**Exercise brief**
Count the lines below that contain the word "find". Give only the number.

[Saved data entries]
==================================================

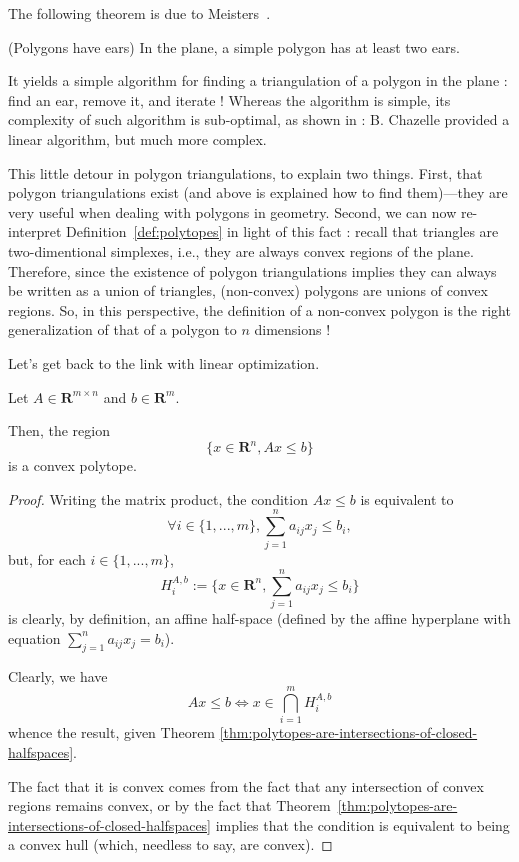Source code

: The following theorem is due to Meisters~\cite{meisters1975}.

\begin{theorem}(Polygons have ears)
    In the plane, a simple polygon has at least two ears.
\end{theorem}

\begin{remark}
    It yields a simple algorithm for finding a triangulation of a polygon in the plane : find an ear, remove it, and iterate ! Whereas the algorithm is simple, its complexity of such algorithm is sub-optimal, as shown in \cite{chazelle1991} : B. Chazelle provided a linear algorithm, but much more complex.
\end{remark}

\begin{remark}
    This little detour in polygon triangulations, to explain two things. First, that polygon triangulations exist (and above is explained how to find them)---they are very useful when dealing with polygons in geometry. Second, we can now re-interpret Definition~\ref{def:polytopes} in light of this fact : recall that triangles are two-dimentional simplexes, i.e., they are always convex regions of the plane. Therefore, since the existence of polygon triangulations implies they can always be written as a union of triangles, (non-convex) polygons are unions of convex regions. So, in this perspective, the definition of a non-convex polygon is the right generalization of that of a polygon to $ n $ dimensions !
\end{remark}

Let's get back to the link with linear optimization.

\begin{theorem}
    Let $ A \in \mathbf R^{m \times n} $ and $ b \in \mathbf R^m $.

    Then, the region
    \[
        \{ x \in \mathbf R^n, Ax \leqslant b \}
    \]
    is a convex polytope.
\end{theorem}

\begin{proof}
    Writing the matrix product, the condition $ Ax \leqslant b $ is equivalent to
    \[
        \forall i \in \{ 1, ..., m \}, \sum_{j=1}^n a_{ij} x_j \leqslant b_i,
    \]
    but, for each $ i \in \{ 1, ..., m \} $,
    \[
        H_i^{A,b} := \{ x \in \mathbf R^n, \sum_{j=1}^n a_{ij} x_j \leqslant b_i \} 
    \]
    is clearly, by definition, an affine half-space (defined by the affine hyperplane with equation $ \sum\limits _{j=1}^na_{ij} x_j = b_i $).

    Clearly, we have
    \[
        Ax \leqslant b \iff x \in \bigcap_{i=1}^m H_i^{A,b}
    \]
    whence the result, given Theorem \ref{thm:polytopes-are-intersections-of-closed-halfspaces}.

    The fact that it is convex comes from the fact that any intersection of convex regions remains convex, or by the fact that Theorem~\ref{thm:polytopes-are-intersections-of-closed-halfspaces} implies that the condition is equivalent to being a convex hull (which, needless to say, are convex).
\end{proof}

==================================================

**Result below**
2